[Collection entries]
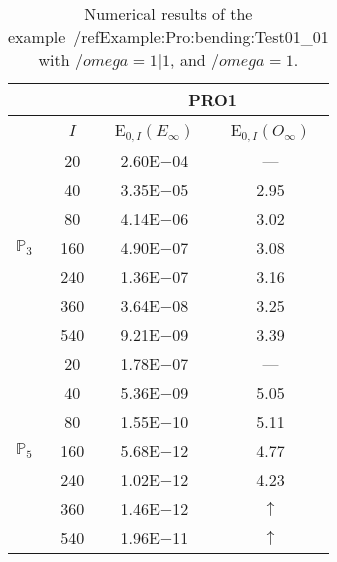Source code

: \begin{table}[H]
\caption{Numerical results of the example~/ref{Example:Pro:bending:Test01_01} with $/omega=1|1$, and $/omega=1$.}
\setlength{\tabcolsep}{5pt}
\centering
\begin{tabular}{@{}l c c c@{}}
\toprule
 &  & \multicolumn{2}{c}{PRO1}\\
\midrule
 & $I$ & E$_{0,I}(E_{\infty})$ & E$_{0,I}(O_{\infty})$\\
\midrule
\multirow{7}{*}{$\mathbb{P}_{3}$}
 & 20 & 2.60E$-$04 & ---\\
 & 40 & 3.35E$-$05 & 2.95\\
 & 80 & 4.14E$-$06 & 3.02\\
 & 160 & 4.90E$-$07 & 3.08\\
 & 240 & 1.36E$-$07 & 3.16\\
 & 360 & 3.64E$-$08 & 3.25\\
 & 540 & 9.21E$-$09 & 3.39\\
\midrule
\multirow{7}{*}{$\mathbb{P}_{5}$}
 & 20 & 1.78E$-$07 & ---\\
 & 40 & 5.36E$-$09 & 5.05\\
 & 80 & 1.55E$-$10 & 5.11\\
 & 160 & 5.68E$-$12 & 4.77\\
 & 240 & 1.02E$-$12 & 4.23\\
 & 360 & 1.46E$-$12 & $\uparrow$\\
 & 540 & 1.96E$-$11 & $\uparrow$\\
\bottomrule
\end{tabular}
\label{Table:PRO:test_01_01_test5_pro1}
\end{table}
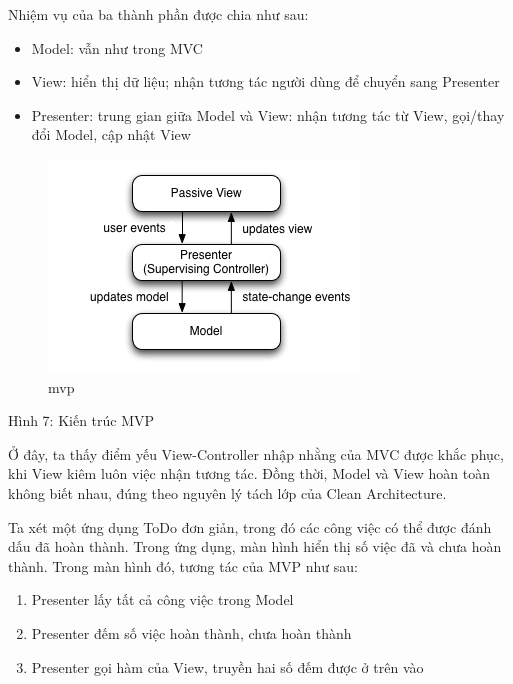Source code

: Nhiệm vụ của ba thành phần được chia như sau:

\begin{itemize}
  
  \item
        Model: vẫn như trong MVC
  \item
        View: hiển thị dữ liệu; nhận tương tác người dùng để chuyển sang
        Presenter
  \item
        Presenter: trung gian giữa Model và View: nhận tương tác từ View,
        gọi/thay đổi Model, cập nhật View
\end{itemize}

\begin{figure}
  \centering
  \includegraphics{../images/Model_View_Presenter_GUI_Design_Pattern.png}
  \caption{mvp}
\end{figure}

Hình 7: Kiến trúc MVP

Ở đây, ta thấy điểm yếu View-Controller nhập nhằng của MVC được khắc
phục, khi View kiêm luôn việc nhận tương tác. Đồng thời, Model và View
hoàn toàn không biết nhau, đúng theo nguyên lý tách lớp của Clean
Architecture.

Ta xét một ứng dụng ToDo đơn giản, trong đó các công việc có thể được
đánh dấu đã hoàn thành. Trong ứng dụng, màn hình hiển thị số việc đã và
chưa hoàn thành. Trong màn hình đó, tương tác của MVP như sau:

\begin{enumerate}
  \def\labelenumi{\arabic{enumi}.}
  
  \item
        Presenter lấy tất cả công việc trong Model
  \item
        Presenter đếm số việc hoàn thành, chưa hoàn thành
  \item
        Presenter gọi hàm của View, truyền hai số đếm được ở trên vào
\end{enumerate}

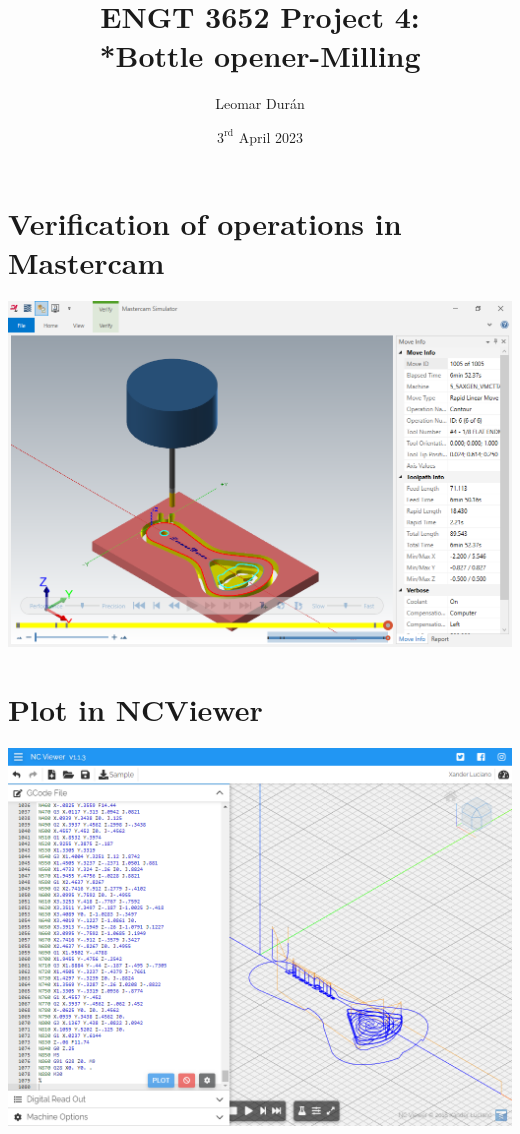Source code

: \documentclass{report}
\title{ENGT 3652 Project 4:\\*Bottle opener-Milling}
\author{Leomar Dur\'an}
\date{$3^{\text{rd}}$ April 2023}
\begin{document}
\maketitle

\chapter{Verification of operations in Mastercam}
\begin{landscape}
\vfill\null
\includegraphics[width=\linewidth]{img/prj04-mastercam_simulator-verification.png}
\vfill\null
\end{landscape}



\chapter{Plot in NCViewer}
\begin{landscape}
\includegraphics[height=\textheight]{img/prj04-ncviewer-plot.png}
\end{landscape}
\end{document}
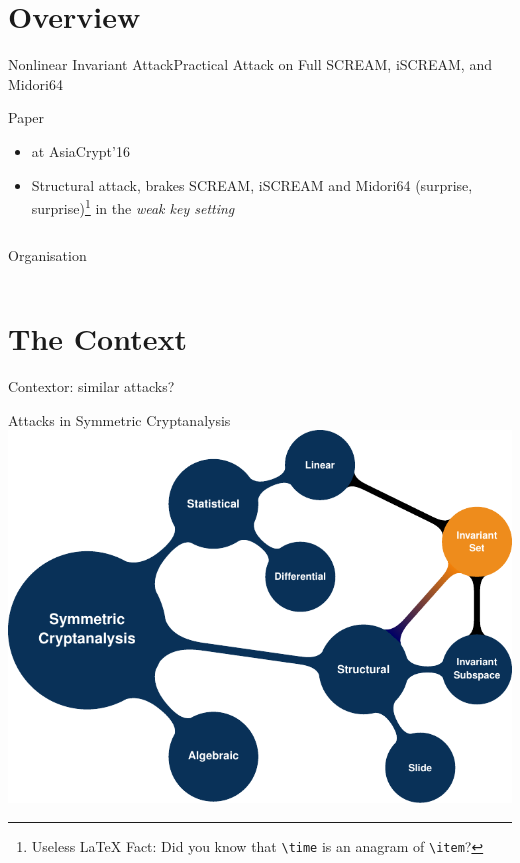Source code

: \section{Overview}
\begin{frame}{Nonlinear Invariant Attack}{Practical Attack on Full SCREAM, iSCREAM, and Midori64}
    \begin{block}{Paper}
        \begin{itemize}
            \item \textcite{AC16:TLS} at AsiaCrypt'16
            \item Structural attack, brakes SCREAM, iSCREAM and Midori64
                  (surprise, surprise)\footnote{Useless \LaTeX{} Fact: Did you know that \texttt{\textbackslash{}time} is an anagram of \texttt{\textbackslash{}item}?}
                  in the \emph{weak key setting}
        \end{itemize}
    \end{block}
    \begin{columns}[T]
        \begin{column}{0.45\textwidth}
            \begin{block}{Organisation}
                \vspace{0.5em}
                \tableofcontents
            \end{block}
        \end{column}
        \begin{column}{0.45\textwidth}
        \end{column}
    \end{columns}
\end{frame}

\section{The Context}
\begin{frame}{Context}{or: similar attacks?}
    \begin{block}{Attacks in Symmetric Cryptanalysis}
        \includegraphics[keepaspectratio, height=0.7\textheight]{data/mindmap}
    \end{block}
\end{frame}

Instructions to follow: In the entries above, find every line holding the word "công" and copy it out.

Response:
Ta xét một ứng dụng ToDo đơn giản, trong đó các công việc có thể được
        Presenter lấy tất cả công việc trong Model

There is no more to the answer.